I have an array of integers labels
, for instance array([0, 1, 1, 2, 2, 2, 3, 3, 1, 4, 4, 1, 1, 0, 0, -1, -1])
. The array can be large (> 100k elements) and rarely consist of more than 5/6 different integers + (-1
). In the example above, the unique integers are 0, 1, 2, 3, 4
. The integers are always consecutive and 0-indexed.
I have this code snippet that looks at the transition from one label to another, and it could use some love for an efficient version:
from itertools import groupby
import numpy as np
from numpy.typing import NDArray
def compute_transition_matrix(
labels: NDArray[int], # 1D, shape (n,)
n_clusters: int, # number of unique possible labels
) -> NDArray[float]:
"""Compute observed transition."""
labels = [s for s, _ in groupby(labels)]
T = np.zeros(shape=(n_clusters, n_clusters))
for i, j in zip(labels, labels[1:]):
if i == -1 or j == -1:
continue # ignore unlabeled
T[i, j] += 1
return T
It can be run with:
compute_transition_matrix(np.random.randint(-1, 5, size=100000), 5)
Any idea on how to get rid of the for loop on groupby
and on the for loop on the zip
?
1 Answer 1
Given an input length of n, I haven't been able to imagine a way to avoid looping over something of length n.
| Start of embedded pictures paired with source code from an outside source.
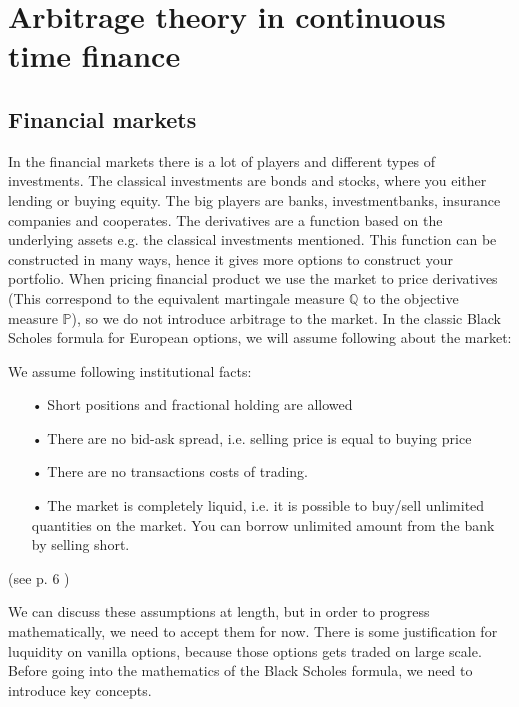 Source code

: 
\chapter{Arbitrage theory in continuous time finance} %

\label{Chapter2} %


\section{Financial markets}

In the financial markets there is a lot of players and different types of investments. The classical investments are bonds and stocks, where you either lending or buying equity. The big players are banks, investmentbanks, insurance companies and cooperates. The derivatives are a function based on the underlying assets e.g. the classical investments mentioned. This function can be constructed in many ways, hence it gives more options to construct your portfolio. When pricing financial product we use the market to price derivatives (This correspond to the equivalent martingale measure $\mathbb{Q}$ to the objective measure $\mathbb{P}$), so we do not introduce arbitrage to the market. In the classic Black Scholes formula for European options, we will assume following about the market:
\theoremstyle{assumption}
\begin{assumption}{}\label{EfficientMarket}
We assume following institutional facts:
\begin{enumerate}
\item[•] Short positions and fractional holding are allowed 
\item[•] There are no bid-ask spread, i.e. selling price is equal to buying price
\item[•] There are no transactions costs of trading.
\item[•] The market is completely liquid, i.e. it is possible to buy/sell unlimited quantities on the market. You can borrow unlimited amount from the bank by selling short.
\end{enumerate}
(see p. 6 \parencite{finKont})
\end{assumption}
We can discuss these assumptions at length, but in order to progress mathematically, we need to accept them for now. There is some justification for luquidity on vanilla options, because those options gets traded on large scale. Before going into the mathematics of the Black Scholes formula, we need to introduce key concepts.

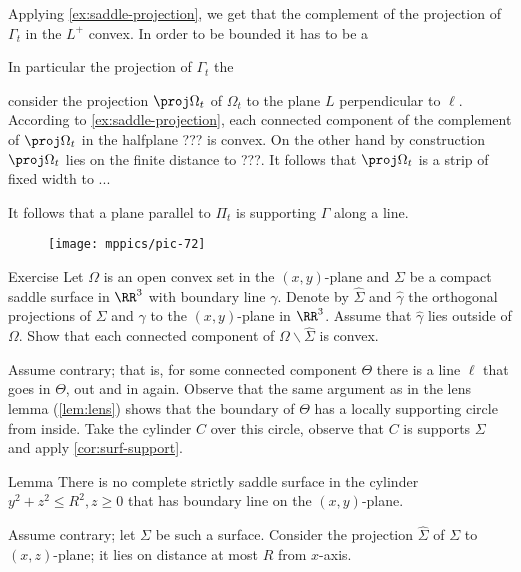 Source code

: Applying \ref{ex:saddle-projection}, we get that the complement of the projection of $\Gamma_t$ in the $L^+$ convex. 
In order to be bounded it has to be a 


In particular the projection of $\Gamma_t$ the 

consider the projection $\proj\Omega_t$ of $\Omega_t$ to the plane $L$ perpendicular to $\ell$.
According to \ref{ex:saddle-projection},
each connected component of the complement of $\proj\Omega_t$  in the halfplane ??? is convex.
On the other hand by construction $\proj\Omega_t$ lies on the finite distance to ???.
It follows that $\proj\Omega_t$ is a strip of fixed width to ...

It follows that a plane parallel to $\Pi_t$ is supporting $\Gamma$ along a line.

\qeds

\begin{wrapfigure}{o}{40 mm}
\vskip-0mm
\centering
\texttt{[image: mppics/pic-72]}
\vskip0mm
\end{wrapfigure}

\begin{thm}{Exercise}\label{ex:saddle-projection}
Let $\Omega$ is an open convex set in the $(x,y)$-plane and 
$\Sigma$ be a compact saddle surface in $\RR^3$ with boundary line $\gamma$.
Denote by $\hat \Sigma$ and $\hat\gamma$ the orthogonal projections of $\Sigma$ and $\gamma$ to the $(x,y)$-plane in $\RR^3$.
Assume that $\hat\gamma$ lies outside of $\Omega$.
Show that each connected component of $\Omega\backslash \hat\Sigma$ is convex. 
\end{thm}


Assume contrary; that is, for some connected component $\Theta$ there is a line $\ell$ that goes in $\Theta$, out and in again.
Observe that the same argument as in the lens lemma (\ref{lem:lens}) shows that the boundary of $\Theta$ has a locally supporting circle from inside.
Take the cylinder $C$ over this circle, observe that $C$ is supports $\Sigma$ and apply \ref{cor:surf-support}.

\begin{thm}{Lemma}
There is no complete strictly saddle surface in the cylinder $y^2+z^2\le R^2, z\ge 0$ that has boundary line on the $(x,y)$-plane.
\end{thm}

Assume contrary; let $\Sigma$ be such a surface.
Consider the projection $\hat\Sigma$ of $\Sigma$ to $(x,z)$-plane;
it lies on distance at most $R$ from $x$-axis.

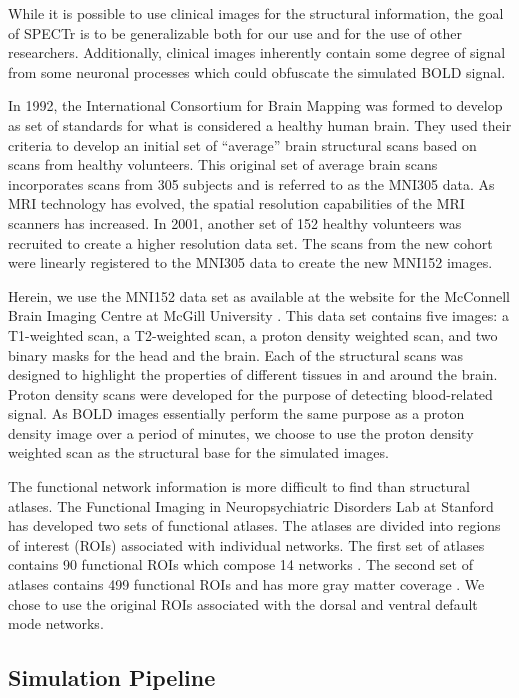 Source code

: While it is possible to use clinical images for the structural information, the goal of SPECTr is to be generalizable both for our use and for the use of other researchers. Additionally, clinical images inherently contain some degree of signal from some neuronal processes which could obfuscate the simulated BOLD signal. 

In 1992, the International Consortium for Brain Mapping was formed to develop as set of standards for what is considered a healthy human brain. They used their criteria to develop an initial set of ``average'' brain structural scans based on scans from healthy volunteers. This original set of average brain scans incorporates scans from 305 subjects and is referred to as the MNI305 data. As MRI technology has evolved, the spatial resolution capabilities of the MRI scanners has increased. In 2001, another set of 152 healthy volunteers was recruited to create a higher resolution data set. The scans from the new cohort were linearly registered to the MNI305 data to create the new MNI152 images. %

Herein, we use the MNI152 data set as available at the website for the McConnell Brain Imaging Centre at McGill University \cite{Fonov2009} \cite{Fonov2011}. This data set contains five images: a T1-weighted scan, a T2-weighted scan, a proton density weighted scan, and two binary masks for the head and the brain. Each of the structural scans was designed to highlight the properties of different tissues in and around the brain. Proton density scans were developed for the purpose of detecting blood-related signal. As BOLD images essentially perform the same purpose as a proton density image over a period of minutes, we choose to use the proton density weighted scan as the structural base for the simulated images. 

The functional network information is more difficult to find than structural atlases. The Functional Imaging in Neuropsychiatric Disorders Lab at Stanford has developed two sets of functional atlases. The atlases are divided into regions of interest (ROIs) associated with individual networks. The first set of atlases contains 90 functional ROIs which compose 14 networks \cite{Shirer2012}. The second set of atlases contains 499 functional ROIs and has more gray matter coverage \cite{Altmann2015}. We chose to use the original ROIs associated with the dorsal and ventral default mode networks.

\subsection{Simulation Pipeline}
You're counting things, so you have to look at them all. Certainly it's possible to parallelize this some, but I don't know how to get this kind of parallelization from numpy.
That said, I do see some room for performance improvement. You've already got an n-sized object (labels: NDArray[int], # 1D, shape (n,)
), so you should (and can) avoid building anything else other n-sized. Also, you're assuming that n_clusters
will be small (~6), so T won't be very big, so you might choose to use a more convenient structure to build it than an numpy array. Maybe something like this:
from collections import Counter
def bicounter_to_matrix(
counts: Mapping[Tuple[int, int], int]
) -> NDArray[float]:
...
def compute_transition_matrix(
labels: Iterable[int]
n_clusters: int,
) -> NDArray[float]:
"""Compute observed transition."""
transitions = Counter(zip(labels, labels[1:]))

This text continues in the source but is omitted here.